One contact lens sounds like a pain in the ass to me. No wonder you stopped wearing it. Both my eyes are useless without correction, but if I had your problem, I'd go with a stylish and classic monocle. Less trouble than a contact lens, and you can wear it on a lanyard and only pop it in as necessary. Then, when someone says something astonishing, you can pop it off your face to express surprise. And if you had a monocle, it'd be the perfect accessory when you receive your Nobel prize. In archeology. Monocles are great.
A less fashion-forward solution, I suppose, would be a pair of glasses with plain glass in one lens. Which, again, you wouldn't need to wear all the time, but are not as cool as a monocle.
Alex, I believe my right eye went nearsighted some time in adolescence, so I had all the necessary wiring done in childhood. I read the Sachs essay in The Best American Science Writing 2007. It's a good collection.
One contact lens sounds like a pain in the ass to me
Only if you are a very small person or if it is an unusually large contact lens.
(You are of course right about the monocle.)
I wish I had one bad eye so I could wear a monocle. You cannot justify saying "Egad!" or, "I say!" without one. Every year or so i get a migraine. Sometimes there is a sparkly area. Usually associated with vomiting and pain though.
Interesting, thanks for the info. As cool as it would be to have a monocle, I'm actually looking into getting laser surgery for that one eye. I was mainly curious if I could expect the stereo vision to come back quickly, on it's own, or whether I'd have to do some follow-up sessions to train myself to use it.
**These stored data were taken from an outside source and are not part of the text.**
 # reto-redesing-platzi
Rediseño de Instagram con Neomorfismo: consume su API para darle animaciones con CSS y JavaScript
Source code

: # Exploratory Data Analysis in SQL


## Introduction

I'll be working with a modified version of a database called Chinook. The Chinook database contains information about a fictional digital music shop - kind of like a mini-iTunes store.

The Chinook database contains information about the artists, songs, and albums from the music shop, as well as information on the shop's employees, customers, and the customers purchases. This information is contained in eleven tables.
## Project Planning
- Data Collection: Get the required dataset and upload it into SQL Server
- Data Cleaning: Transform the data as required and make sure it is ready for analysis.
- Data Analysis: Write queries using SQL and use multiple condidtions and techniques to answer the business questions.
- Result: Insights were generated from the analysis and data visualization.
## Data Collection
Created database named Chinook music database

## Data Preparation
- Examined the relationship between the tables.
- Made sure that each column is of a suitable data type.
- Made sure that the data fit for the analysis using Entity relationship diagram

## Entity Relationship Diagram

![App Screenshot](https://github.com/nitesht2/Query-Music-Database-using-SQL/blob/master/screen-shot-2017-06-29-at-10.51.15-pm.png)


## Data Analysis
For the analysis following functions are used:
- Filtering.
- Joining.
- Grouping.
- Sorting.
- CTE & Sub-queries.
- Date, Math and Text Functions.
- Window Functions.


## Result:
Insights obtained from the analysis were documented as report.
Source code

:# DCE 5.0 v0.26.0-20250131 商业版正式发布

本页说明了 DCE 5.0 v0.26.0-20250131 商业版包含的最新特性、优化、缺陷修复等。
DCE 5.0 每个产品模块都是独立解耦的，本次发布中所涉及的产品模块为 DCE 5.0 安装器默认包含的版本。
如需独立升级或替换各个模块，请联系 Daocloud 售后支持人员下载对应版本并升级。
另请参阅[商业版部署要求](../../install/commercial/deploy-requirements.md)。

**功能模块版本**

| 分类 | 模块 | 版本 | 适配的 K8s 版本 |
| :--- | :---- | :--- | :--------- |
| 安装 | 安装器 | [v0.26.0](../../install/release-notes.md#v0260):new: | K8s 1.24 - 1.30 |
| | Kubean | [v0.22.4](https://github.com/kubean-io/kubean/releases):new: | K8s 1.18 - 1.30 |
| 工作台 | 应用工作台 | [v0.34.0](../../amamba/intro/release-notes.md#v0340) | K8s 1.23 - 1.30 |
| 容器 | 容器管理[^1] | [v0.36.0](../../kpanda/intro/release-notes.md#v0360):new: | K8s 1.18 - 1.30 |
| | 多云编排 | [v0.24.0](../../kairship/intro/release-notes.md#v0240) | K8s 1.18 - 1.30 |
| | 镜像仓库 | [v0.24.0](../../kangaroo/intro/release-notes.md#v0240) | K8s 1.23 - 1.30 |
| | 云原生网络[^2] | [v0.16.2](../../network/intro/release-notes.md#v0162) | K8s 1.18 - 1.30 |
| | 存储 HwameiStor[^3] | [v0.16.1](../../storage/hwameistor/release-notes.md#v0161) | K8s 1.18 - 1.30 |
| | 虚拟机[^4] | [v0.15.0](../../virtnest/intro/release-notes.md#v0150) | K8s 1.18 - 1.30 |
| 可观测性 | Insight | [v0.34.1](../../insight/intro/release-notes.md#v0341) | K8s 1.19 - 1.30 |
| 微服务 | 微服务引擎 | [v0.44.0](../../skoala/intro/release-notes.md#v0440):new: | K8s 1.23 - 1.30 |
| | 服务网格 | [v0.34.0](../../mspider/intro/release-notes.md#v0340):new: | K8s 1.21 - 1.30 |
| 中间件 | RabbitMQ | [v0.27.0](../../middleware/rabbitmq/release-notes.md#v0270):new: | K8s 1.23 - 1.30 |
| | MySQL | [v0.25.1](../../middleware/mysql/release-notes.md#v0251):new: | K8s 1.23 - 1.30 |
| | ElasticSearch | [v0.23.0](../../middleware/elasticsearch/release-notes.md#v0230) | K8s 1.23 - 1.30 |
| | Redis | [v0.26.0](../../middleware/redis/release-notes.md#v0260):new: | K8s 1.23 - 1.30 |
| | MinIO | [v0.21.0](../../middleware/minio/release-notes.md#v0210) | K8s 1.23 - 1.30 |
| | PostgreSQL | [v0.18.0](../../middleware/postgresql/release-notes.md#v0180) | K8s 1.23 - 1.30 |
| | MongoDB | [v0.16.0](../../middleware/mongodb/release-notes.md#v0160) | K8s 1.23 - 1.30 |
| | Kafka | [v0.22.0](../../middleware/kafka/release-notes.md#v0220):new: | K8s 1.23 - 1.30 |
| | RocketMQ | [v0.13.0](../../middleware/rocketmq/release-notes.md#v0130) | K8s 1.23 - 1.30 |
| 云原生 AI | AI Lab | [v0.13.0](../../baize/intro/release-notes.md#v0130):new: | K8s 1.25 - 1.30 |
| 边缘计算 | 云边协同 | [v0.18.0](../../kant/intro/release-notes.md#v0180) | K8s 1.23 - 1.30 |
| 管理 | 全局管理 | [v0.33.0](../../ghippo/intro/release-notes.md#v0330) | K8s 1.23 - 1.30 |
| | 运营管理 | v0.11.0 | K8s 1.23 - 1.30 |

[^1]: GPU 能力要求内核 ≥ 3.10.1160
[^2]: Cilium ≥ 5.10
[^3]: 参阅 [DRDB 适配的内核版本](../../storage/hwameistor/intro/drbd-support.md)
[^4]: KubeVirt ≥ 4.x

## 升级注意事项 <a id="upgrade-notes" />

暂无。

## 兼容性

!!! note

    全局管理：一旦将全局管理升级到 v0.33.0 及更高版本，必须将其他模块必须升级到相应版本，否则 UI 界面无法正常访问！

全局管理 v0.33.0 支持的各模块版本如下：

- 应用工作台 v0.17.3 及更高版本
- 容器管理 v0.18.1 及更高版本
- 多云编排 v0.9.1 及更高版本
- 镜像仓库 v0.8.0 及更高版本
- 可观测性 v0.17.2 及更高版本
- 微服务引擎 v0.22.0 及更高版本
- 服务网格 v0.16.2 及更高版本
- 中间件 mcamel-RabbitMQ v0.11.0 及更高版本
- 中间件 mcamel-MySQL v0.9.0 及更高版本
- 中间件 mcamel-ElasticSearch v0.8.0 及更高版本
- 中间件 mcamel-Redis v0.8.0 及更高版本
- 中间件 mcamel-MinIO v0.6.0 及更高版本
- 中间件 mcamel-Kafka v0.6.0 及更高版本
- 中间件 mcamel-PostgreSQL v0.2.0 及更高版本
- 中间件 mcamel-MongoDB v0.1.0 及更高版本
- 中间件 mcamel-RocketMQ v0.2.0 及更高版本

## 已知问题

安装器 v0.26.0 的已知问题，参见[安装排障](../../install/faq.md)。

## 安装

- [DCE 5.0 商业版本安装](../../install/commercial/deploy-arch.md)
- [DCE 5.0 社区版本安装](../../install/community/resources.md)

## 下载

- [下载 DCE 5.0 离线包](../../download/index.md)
Alex, I'm also thinking of laser surgery. It'll have to wait for better finances, though. Sachs states that unless your eyesight is good enough to permit stereoscopic vision at least during early infancy, the brain never develops the necessary wetware. Apparently there is a window of opportunity.
Oh Dear!
I know exactly how it its, I think. I use to have one contactlens in my left eye, to see far forward, and nothing in the right eye so I can read very close and look on very small things with that eye. No trouble.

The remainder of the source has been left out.